Errou. Tanto assim que nas eleições de 74 o PMDB venceu disparado elegendo 16 senadores, um por estado, e dobrando sua representação na Câmara. Em São Paulo, por exemplo, Orestes Quércia derrotou Carvalho Pinto. No Rio de Janeiro, Danton Jobim venceu Gama Filho. Em Minas Gerais, Itamar Franco despontava no plano federal batendo José Augusto por larga margem. Foi o chamado marevoto contra a ditadura militar.
Ao contrário do que sustentou o jornalista e poeta, cuja importante obra de arte é relançada agora de forma integral, os números mostram que a comparação entre Lula e Médici só destaca Lula. Pois enquanto os militares perdiam disparado nas urnas, Lula vencia Serra em 2002 por 62 a 38. Quatro anos depois, batia Geraldo Alckmim por 61 a 39. E, no ano passado, ainda elegeria Dilma Roussef por 56 a 44%.
Gullar deixou-se levar pela emoção contra a razão. Errou. Não foi o único artista a se equivocar. Nem isso abala sua obra. Mas é preciso não brigar com os fatos. Pois como diz o belo verso de Vinicius de Moares, a vida tem sempre razão.
Em 1944, em plena Segunda Guerra Mundial, um grande poeta americano de Idaho, Ezra Pound, não sei porque razão enveredou pelo sinistro caminho de apoiar o nazismo.
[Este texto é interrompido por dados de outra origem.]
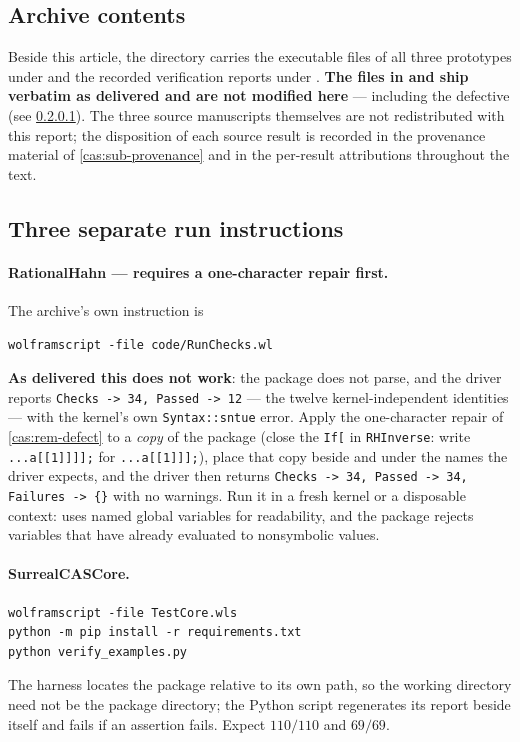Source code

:\documentclass[11pt,letterpaper]{article}
\numberwithin{equation}{section}
\theoremstyle{definition}
\theoremstyle{remark}
\begin{document}
\subsection{Archive contents}
\label{cas:app-contents}
Beside this article, the directory carries the executable files of all three
prototypes under  and the recorded verification reports under
. \textbf{The files in  and
 ship verbatim as delivered and are not modified here} --- including
the defective  (see \cref{cas:app-defectnote}). The three
source manuscripts themselves are not redistributed with this report; the
disposition of each source result is recorded in the provenance material of
\cref{cas:sub-provenance} and in the per-result attributions throughout the
text.

\subsection{Three separate run instructions}
\label{cas:app-runs}

\paragraph{RationalHahn --- requires a one-character repair first.}
\label{cas:app-defectnote}
The archive's own instruction is
\begin{lstlisting}
wolframscript -file code/RunChecks.wl
\end{lstlisting}
\textbf{As delivered this does not work}: the package does not parse, and the
driver reports \texttt{Checks -> 34, Passed -> 12} --- the twelve
kernel-independent identities --- with the kernel's own
\texttt{Syntax::sntue} error. Apply the one-character repair of
\cref{cas:rem-defect} to a \emph{copy} of the package (close the \texttt{If[} in
\texttt{RHInverse}: write \texttt{...a[[1]]]];} for \texttt{...a[[1]]];}), place
that copy beside  and  under the names the
driver expects, and the driver then returns \texttt{Checks -> 34, Passed -> 34,
Failures -> \{\}} with no warnings. Run it in a fresh kernel or a disposable
context:  uses named global variables for readability, and the
package rejects variables that have already evaluated to nonsymbolic values.

\paragraph{SurrealCASCore.}
\begin{lstlisting}
wolframscript -file TestCore.wls
python -m pip install -r requirements.txt
python verify_examples.py
\end{lstlisting}
The harness locates the package relative to its own path, so the working
directory need not be the package directory; the Python script regenerates its
report beside itself and fails if an assertion fails. Expect $110/110$ and
$69/69$.
\end{document}
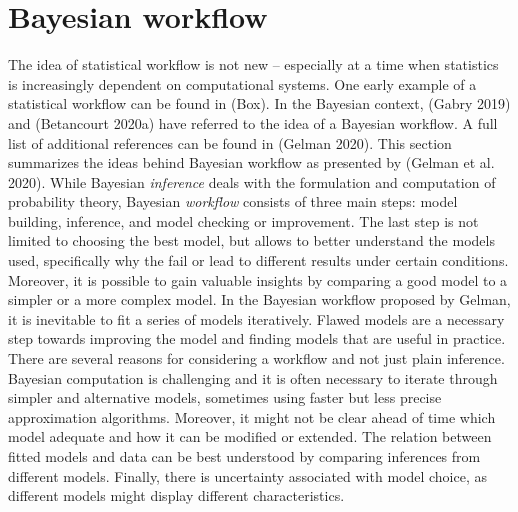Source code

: \section{Bayesian workflow}

The idea of statistical workflow is not new – especially at a time when statistics is increasingly dependent on computational systems. One early example of a statistical workflow can be found in (Box).
In the Bayesian context, (Gabry 2019) and (Betancourt 2020a) have referred to the idea of a Bayesian workflow.
A full list of additional references can be found in (Gelman 2020).
This section summarizes the ideas behind Bayesian workflow as presented by (Gelman et al. 2020).
While Bayesian \textit{inference} deals with the formulation and computation of probability theory, Bayesian \textit{workflow} consists of three main steps: model building, inference, and model checking or improvement.
The last step is not limited to choosing the best model, but allows to better understand the models used, specifically why the fail or lead to different results under certain conditions.
Moreover, it is possible to gain valuable insights by comparing a good model to a simpler or a more complex model.
In the Bayesian workflow proposed by Gelman, it is inevitable to fit a series of models iteratively.
Flawed models are a necessary step towards improving the model and finding models that are useful in practice.
There are several reasons for considering a workflow and not just plain inference.
Bayesian computation is challenging and it is often necessary to iterate through simpler and alternative models, sometimes using faster but less precise approximation algorithms.
Moreover, it might not be clear ahead of time which model adequate and how it can be modified or extended.
The relation between fitted models and data can be best understood by comparing inferences from different models.
Finally, there is uncertainty associated with model choice, as different models might display different characteristics.


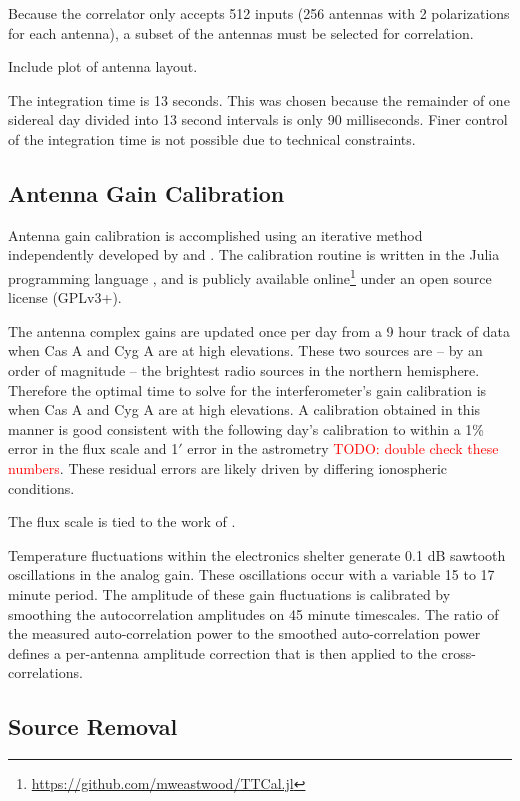 \documentclass[twocolumn]{aastex6}
\newcommand{\todo}[1]{\textcolor{red}{TODO: #1}\PackageWarning{TODO:}{#1!}}
\begin{document}
Because the correlator only accepts 512 inputs (256 antennas with 2 polarizations for each antenna),
a subset of the antennas must be selected for correlation.

Include plot of antenna layout.

The integration time is 13 seconds. This was chosen because the remainder of one sidereal day
divided into 13 second intervals is only 90 milliseconds.  Finer control of the integration time is
not possible due to technical constraints.

\subsection{Antenna Gain Calibration}

Antenna gain calibration is accomplished using an iterative method independently developed by
\citet{2008ISTSP...2..707M} and \citet{2014A&A...571A..97S}. The calibration routine is written in
the Julia programming language \citep{doi:10.1137/141000671}, and is publicly available
online\footnote{\url{https://github.com/mweastwood/TTCal.jl}} under an open source license (GPLv3+).

The antenna complex gains are updated once per day from a 9 hour track of data when Cas A and Cyg A
are at high elevations.  These two sources are -- by an order of magnitude -- the brightest radio
sources in the northern hemisphere.  Therefore the optimal time to solve for the interferometer's
gain calibration is when Cas A and Cyg A are at high elevations. A calibration obtained in this
manner is good consistent with the following day's calibration to within a 1\% error in the flux
scale and 1$'$ error in the astrometry \todo{double check these numbers}. These residual errors are
likely driven by differing ionospheric conditions.

The flux scale is tied to the work of \citet{2016arXiv160905940P}.

Temperature fluctuations within the electronics shelter generate 0.1 dB sawtooth oscillations in the
analog gain. These oscillations occur with a variable 15 to 17 minute period. The amplitude of these
gain fluctuations is calibrated by smoothing the autocorrelation amplitudes on 45 minute timescales.
The ratio of the measured auto-correlation power to the smoothed auto-correlation power defines a
per-antenna amplitude correction that is then applied to the cross-correlations.

\subsection{Source Removal}
\end{document}
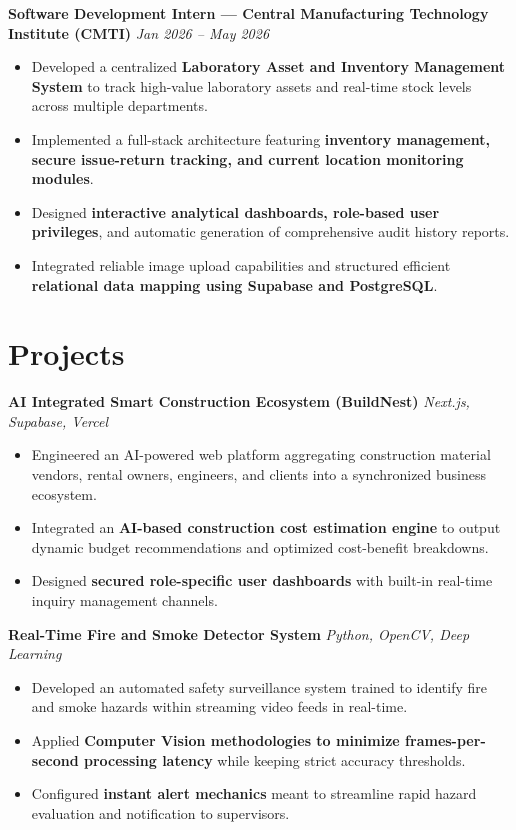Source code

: \documentclass[11pt,a4paper]{article}
\newcommand{\resumeItem}[1]{\item \small #1}
\begin{document}
\textbf{Software Development Intern — Central Manufacturing Technology Institute (CMTI)} \hfill \textit{Jan 2026 -- May 2026}
\begin{itemize}
    \resumeItem{Developed a centralized \textbf{Laboratory Asset and Inventory Management System} to track high-value laboratory assets and real-time stock levels across multiple departments.}
    \resumeItem{Implemented a full-stack architecture featuring \textbf{inventory management, secure issue-return tracking, and current location monitoring modules}.}
    \resumeItem{Designed \textbf{interactive analytical dashboards, role-based user privileges}, and automatic generation of comprehensive audit history reports.}
    \resumeItem{Integrated reliable image upload capabilities and structured efficient \textbf{relational data mapping using Supabase and PostgreSQL}.}
\end{itemize}

\section*{Projects}

\textbf{AI Integrated Smart Construction Ecosystem (BuildNest)}
\hfill
\textit{Next.js, Supabase, Vercel}
\begin{itemize}
    \resumeItem{Engineered an AI-powered web platform aggregating construction material vendors, rental owners, engineers, and clients into a synchronized business ecosystem.}
    \resumeItem{Integrated an \textbf{AI-based construction cost estimation engine} to output dynamic budget recommendations and optimized cost-benefit breakdowns.}
    \resumeItem{Designed \textbf{secured role-specific user dashboards} with built-in real-time inquiry management channels.}
\end{itemize}

\textbf{Real-Time Fire and Smoke Detector System}
\hfill
\textit{Python, OpenCV, Deep Learning}
\begin{itemize}
    \resumeItem{Developed an automated safety surveillance system trained to identify fire and smoke hazards within streaming video feeds in real-time.}
    \resumeItem{Applied \textbf{Computer Vision methodologies to minimize frames-per-second processing latency} while keeping strict accuracy thresholds.}
    \resumeItem{Configured \textbf{instant alert mechanics} meant to streamline rapid hazard evaluation and notification to supervisors.}
\end{itemize}
\end{document}
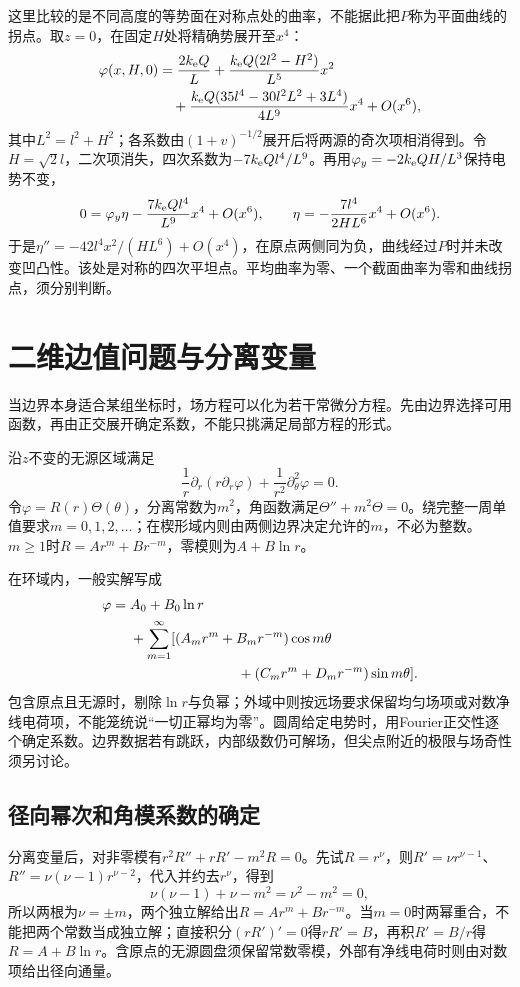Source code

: \begin{solution}
这里比较的是不同高度的等势面在对称点处的曲率，不能据此把$P$称为平面曲线的拐点。取$z=0$，在固定$H$处将精确势展开至$x^4$：
\[\begin{aligned}
\varphi(x,H,0)&=\frac{2\ke Q}{L}
+\frac{\ke Q(2l^2-H^2)}{L^5}x^2\\
&\quad+\frac{\ke Q(35l^4-30l^2L^2+3L^4)}{4L^9}x^4+O(x^6),
\end{aligned}\]
其中$L^2=l^2+H^2$；各系数由$(1+v)^{-1/2}$展开后将两源的奇次项相消得到。令$H=\sqrt2l$，二次项消失，四次系数为$-7\ke Ql^4/L^9$。再用$\varphi_y=-2\ke QH/L^3$保持电势不变，
\[0=\varphi_y\eta-\frac{7\ke Ql^4}{L^9}x^4+O(x^6),
\qquad \eta=-\frac{7l^4}{2HL^6}x^4+O(x^6).\]
于是$\eta''=-42l^4x^2/(HL^6)+O(x^4)$，在原点两侧同为负，曲线经过$P$时并未改变凹凸性。该处是对称的四次平坦点。平均曲率为零、一个截面曲率为零和曲线拐点，须分别判断。
\end{solution}

\section{二维边值问题与分离变量}\label{sec:es2-separation}
当边界本身适合某组坐标时，场方程可以化为若干常微分方程。先由边界选择可用函数，再由正交展开确定系数，不能只挑满足局部方程的形式。

沿$z$不变的无源区域满足
\[\frac1r\partial_r(r\partial_r\varphi)+\frac1{r^2}\partial_\theta^2\varphi=0.
\]
令$\varphi=R(r)\Theta(\theta)$，分离常数为$m^2$，角函数满足$\Theta''+m^2\Theta=0$。绕完整一周单值要求$m=0,1,2,\ldots$；在楔形域内则由两侧边界决定允许的$m$，不必为整数。$m\ge1$时$R=Ar^m+Br^{-m}$，零模则为$A+B\ln r$。

在环域内，一般实解写成
\[\begin{split}\varphi={}&A_0+B_0\ln r\\
&+\sum_{m=1}^\infty[(A_mr^m+B_mr^{-m})\cos m\theta\\
&\hspace{27mm}+(C_mr^m+D_mr^{-m})\sin m\theta].\end{split}\]
包含原点且无源时，剔除$\ln r$与负幂；外域中则按远场要求保留均匀场项或对数净线电荷项，不能笼统说“一切正幂均为零”。圆周给定电势时，用Fourier正交性逐个确定系数。边界数据若有跳跃，内部级数仍可解场，但尖点附近的极限与场奇性须另讨论。


\subsection{径向幂次和角模系数的确定}
分离变量后，对非零模有$r^2R''+rR'-m^2R=0$。先试$R=r^\nu$，则$R'=\nu r^{\nu-1}$、$R''=\nu(\nu-1)r^{\nu-2}$，代入并约去$r^\nu$，得到
\[\nu(\nu-1)+\nu-m^2=\nu^2-m^2=0,
\]
所以两根为$\nu=\pm m$，两个独立解给出$R=Ar^m+Br^{-m}$。当$m=0$时两幂重合，不能把两个常数当成独立解；直接积分$(rR')'=0$得$rR'=B$，再积$R'=B/r$得$R=A+B\ln r$。含原点的无源圆盘须保留常数零模，外部有净线电荷时则由对数项给出径向通量。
Aliás, o nazismo de Hitler e o fascismo de Mussolini, pois o autor dos “Contos”, tradução do meu saudoso amigo José Lino Grunewald, vivia na Itália. Em Veneza, onde praticamente não há referência sobre sua vida. Tornou-se uma figura do passado entre o Grande Canal e a Praça de São Marcos, onde se encontram obras notáveis da Renascença.
Em junho, os aliados desembarcaram na Normandia para libertar a França do jugo de Hitler. Tomavam as praias, e depois de muita luta, rumavam para Paris. Ezra Pound, através de programa de rádio, dizia exatamente o contrário: que as forças americanas, inglesas, canadenses e um batalhão de voluntários poloneses estavam sendo dizimados e destroçados. Qual a explicação para o que se passou na cabeça do gênio?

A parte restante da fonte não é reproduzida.